How do I properly set up the matrix for polynomial regression?

In summary: If you had more data points, you may run into trouble numerically solving for the coefficients. However, using a degree fit (ie, more than three data points) may help.
  • #1
jjj888
23
0
I'm trying to understand the derivation of polynomial regression.
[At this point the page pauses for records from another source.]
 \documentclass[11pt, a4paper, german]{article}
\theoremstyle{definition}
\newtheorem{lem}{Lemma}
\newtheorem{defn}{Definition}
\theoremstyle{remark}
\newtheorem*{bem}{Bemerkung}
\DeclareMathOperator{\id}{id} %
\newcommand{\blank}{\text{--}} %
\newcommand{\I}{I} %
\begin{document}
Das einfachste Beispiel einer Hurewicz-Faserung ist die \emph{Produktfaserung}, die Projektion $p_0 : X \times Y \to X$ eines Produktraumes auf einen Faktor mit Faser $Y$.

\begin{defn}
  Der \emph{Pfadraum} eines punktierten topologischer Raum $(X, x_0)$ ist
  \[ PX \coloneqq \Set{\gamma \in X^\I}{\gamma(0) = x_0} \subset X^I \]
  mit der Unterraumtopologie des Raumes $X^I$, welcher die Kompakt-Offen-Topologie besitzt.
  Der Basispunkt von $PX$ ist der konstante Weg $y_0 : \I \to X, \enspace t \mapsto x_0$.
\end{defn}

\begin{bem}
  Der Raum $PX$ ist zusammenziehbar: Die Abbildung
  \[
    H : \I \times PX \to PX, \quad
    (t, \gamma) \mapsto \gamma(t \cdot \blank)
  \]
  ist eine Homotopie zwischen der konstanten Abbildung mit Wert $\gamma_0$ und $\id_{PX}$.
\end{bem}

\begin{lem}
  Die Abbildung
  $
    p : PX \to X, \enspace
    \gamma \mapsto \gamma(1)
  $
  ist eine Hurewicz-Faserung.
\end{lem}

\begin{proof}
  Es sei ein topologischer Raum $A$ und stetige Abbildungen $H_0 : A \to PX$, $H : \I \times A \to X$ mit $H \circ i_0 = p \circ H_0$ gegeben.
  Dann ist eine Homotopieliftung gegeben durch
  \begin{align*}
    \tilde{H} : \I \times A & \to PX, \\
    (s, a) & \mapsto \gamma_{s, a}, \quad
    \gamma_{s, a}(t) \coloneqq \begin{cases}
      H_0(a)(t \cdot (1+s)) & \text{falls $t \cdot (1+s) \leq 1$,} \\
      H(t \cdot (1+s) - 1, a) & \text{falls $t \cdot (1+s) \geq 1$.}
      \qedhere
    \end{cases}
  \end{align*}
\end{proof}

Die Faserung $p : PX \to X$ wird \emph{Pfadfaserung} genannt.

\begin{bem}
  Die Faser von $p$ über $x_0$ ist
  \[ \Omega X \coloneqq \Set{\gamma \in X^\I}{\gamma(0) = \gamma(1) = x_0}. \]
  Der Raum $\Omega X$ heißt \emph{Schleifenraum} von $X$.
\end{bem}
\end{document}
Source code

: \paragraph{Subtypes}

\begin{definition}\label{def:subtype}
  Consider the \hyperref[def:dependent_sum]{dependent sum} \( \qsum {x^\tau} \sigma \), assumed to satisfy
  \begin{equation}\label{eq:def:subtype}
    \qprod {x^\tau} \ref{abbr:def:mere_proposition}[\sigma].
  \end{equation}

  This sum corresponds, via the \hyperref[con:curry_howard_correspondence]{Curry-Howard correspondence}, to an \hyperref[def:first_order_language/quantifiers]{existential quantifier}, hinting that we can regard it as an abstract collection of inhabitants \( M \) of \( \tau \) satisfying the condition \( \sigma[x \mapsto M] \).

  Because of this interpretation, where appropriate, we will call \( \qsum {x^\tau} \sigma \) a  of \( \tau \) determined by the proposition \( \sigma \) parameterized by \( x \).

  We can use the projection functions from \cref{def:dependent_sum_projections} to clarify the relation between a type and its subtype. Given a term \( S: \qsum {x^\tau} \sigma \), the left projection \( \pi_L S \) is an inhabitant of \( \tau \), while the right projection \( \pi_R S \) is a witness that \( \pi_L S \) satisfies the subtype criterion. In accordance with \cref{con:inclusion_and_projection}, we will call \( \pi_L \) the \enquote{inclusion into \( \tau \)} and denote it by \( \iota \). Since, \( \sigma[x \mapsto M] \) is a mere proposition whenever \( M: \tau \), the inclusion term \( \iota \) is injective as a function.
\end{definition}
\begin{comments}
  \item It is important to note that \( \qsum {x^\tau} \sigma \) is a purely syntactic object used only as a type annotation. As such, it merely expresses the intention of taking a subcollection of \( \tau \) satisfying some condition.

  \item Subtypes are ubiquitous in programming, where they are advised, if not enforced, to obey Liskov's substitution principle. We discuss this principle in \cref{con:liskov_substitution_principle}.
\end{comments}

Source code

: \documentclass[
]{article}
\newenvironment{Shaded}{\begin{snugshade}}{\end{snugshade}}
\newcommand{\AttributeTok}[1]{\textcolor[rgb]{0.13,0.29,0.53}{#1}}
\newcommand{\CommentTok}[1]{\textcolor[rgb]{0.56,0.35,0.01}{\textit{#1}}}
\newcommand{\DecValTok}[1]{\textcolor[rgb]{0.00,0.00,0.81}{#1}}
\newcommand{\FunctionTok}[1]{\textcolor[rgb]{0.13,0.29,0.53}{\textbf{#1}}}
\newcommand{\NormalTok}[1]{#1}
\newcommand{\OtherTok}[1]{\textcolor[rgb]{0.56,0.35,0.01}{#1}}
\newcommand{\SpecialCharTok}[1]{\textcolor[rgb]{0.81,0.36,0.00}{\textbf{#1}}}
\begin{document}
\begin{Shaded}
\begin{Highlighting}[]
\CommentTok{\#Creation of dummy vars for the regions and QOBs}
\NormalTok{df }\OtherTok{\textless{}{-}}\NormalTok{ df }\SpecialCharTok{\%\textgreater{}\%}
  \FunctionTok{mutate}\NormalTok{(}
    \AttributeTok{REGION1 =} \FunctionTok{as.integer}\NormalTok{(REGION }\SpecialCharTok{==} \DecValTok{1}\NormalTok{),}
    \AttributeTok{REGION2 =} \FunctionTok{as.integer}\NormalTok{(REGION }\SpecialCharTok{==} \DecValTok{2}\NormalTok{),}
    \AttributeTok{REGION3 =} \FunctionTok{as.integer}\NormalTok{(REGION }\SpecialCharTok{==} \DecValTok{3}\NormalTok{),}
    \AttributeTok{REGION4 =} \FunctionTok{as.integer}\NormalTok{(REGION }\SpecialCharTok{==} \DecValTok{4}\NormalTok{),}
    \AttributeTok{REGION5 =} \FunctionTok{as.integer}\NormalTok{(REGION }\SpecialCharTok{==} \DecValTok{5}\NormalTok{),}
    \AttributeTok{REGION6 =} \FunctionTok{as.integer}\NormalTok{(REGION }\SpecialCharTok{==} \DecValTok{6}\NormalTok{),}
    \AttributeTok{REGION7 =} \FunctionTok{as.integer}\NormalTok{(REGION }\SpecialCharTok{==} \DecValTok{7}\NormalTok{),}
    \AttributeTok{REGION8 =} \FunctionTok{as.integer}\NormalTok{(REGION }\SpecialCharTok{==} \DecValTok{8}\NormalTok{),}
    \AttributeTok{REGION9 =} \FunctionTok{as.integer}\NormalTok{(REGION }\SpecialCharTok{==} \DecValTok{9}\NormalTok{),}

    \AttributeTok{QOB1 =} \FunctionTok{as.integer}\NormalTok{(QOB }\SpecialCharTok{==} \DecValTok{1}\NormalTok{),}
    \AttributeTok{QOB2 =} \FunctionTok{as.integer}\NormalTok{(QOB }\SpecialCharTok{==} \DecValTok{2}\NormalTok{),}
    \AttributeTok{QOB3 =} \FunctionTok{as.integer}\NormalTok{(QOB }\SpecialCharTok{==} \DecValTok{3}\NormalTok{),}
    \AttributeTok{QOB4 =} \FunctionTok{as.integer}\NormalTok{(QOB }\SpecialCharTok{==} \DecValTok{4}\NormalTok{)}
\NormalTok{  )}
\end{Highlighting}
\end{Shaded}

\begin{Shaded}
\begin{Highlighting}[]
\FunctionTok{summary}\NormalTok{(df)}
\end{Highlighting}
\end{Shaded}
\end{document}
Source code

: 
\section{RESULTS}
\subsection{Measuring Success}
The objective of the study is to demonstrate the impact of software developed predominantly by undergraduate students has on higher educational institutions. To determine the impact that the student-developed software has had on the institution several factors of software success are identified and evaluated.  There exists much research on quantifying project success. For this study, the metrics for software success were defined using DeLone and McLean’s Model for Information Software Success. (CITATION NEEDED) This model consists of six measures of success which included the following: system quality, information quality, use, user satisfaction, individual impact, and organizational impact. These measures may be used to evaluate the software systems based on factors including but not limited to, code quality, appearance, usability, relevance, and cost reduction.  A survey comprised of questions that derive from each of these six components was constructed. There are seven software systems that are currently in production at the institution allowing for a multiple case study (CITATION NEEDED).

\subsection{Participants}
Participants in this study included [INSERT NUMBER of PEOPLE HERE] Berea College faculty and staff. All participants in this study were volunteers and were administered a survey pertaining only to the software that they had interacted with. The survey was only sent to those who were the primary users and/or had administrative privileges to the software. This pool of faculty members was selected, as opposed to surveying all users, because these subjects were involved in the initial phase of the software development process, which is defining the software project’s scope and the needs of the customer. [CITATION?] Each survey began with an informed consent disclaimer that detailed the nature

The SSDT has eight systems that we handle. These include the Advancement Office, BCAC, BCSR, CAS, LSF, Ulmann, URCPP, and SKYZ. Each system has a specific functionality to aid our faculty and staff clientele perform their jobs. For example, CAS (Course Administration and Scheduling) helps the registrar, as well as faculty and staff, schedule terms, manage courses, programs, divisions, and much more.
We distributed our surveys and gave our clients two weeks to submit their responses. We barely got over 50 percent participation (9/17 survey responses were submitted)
Given data points: [(-1,-1),(2,-1),(6,-2)]. So a 2nd degree curve will be a concave downward parabola. My calculator produces the equation: -0.0357x2+0.0357x-0.9285. Which fits the data good. But if I try to do it manually in matrix form I run into an error. My summed up matrix looks like this:

| 3 7 39| |a| = 0.3436
| 7 39 233| |b| = 0.1237
|39 233 1311| |c| = -0.1512

Which leads me to think the equation should look like: 0.3436x2+0.1237x-0.1512. Of course this is wrong. Obviously I must have set the matrix up wrong. Can anyone offer any clarification?

Thanks
 
Physics news on Phys.org
  • #2
I wrote the matrix down wrong. Here is what I had.

| 3 7 39| |a| = -4
| 7 39 233| |b| = -28
|39 233 1311| |c| = -156

a = 0.3436
b = 0.1237
c = -0.1512
 
  • #3
I think you may want to calculate those 'normal-equation' elements again. Can you show more detail?
 
  • #4
| n Ʃx Ʃx2| |a| |y|
| Ʃx Ʃx2 Ʃx3| |b| |Ʃxy|
| Ʃx2 Ʃx3 Ʃx4| |c| |x2y|

This was the base matrix I used. From the partial derivs of the sqrared errors and such.
 
  • #5
Your structure is correct, but I don't get the matrix elements you have for the given data points. I do agree with your calculator results.

Data points:
(-1,-1)
(2,-1)
(6,-2)

[tex]n = 3 \quad \Sigma \,x = 7 \quad \Sigma \,x^2 = 41[/tex]
[tex]\quad \Sigma \, x^3 = 223 \quad \Sigma \, x^4 = 1313[/tex]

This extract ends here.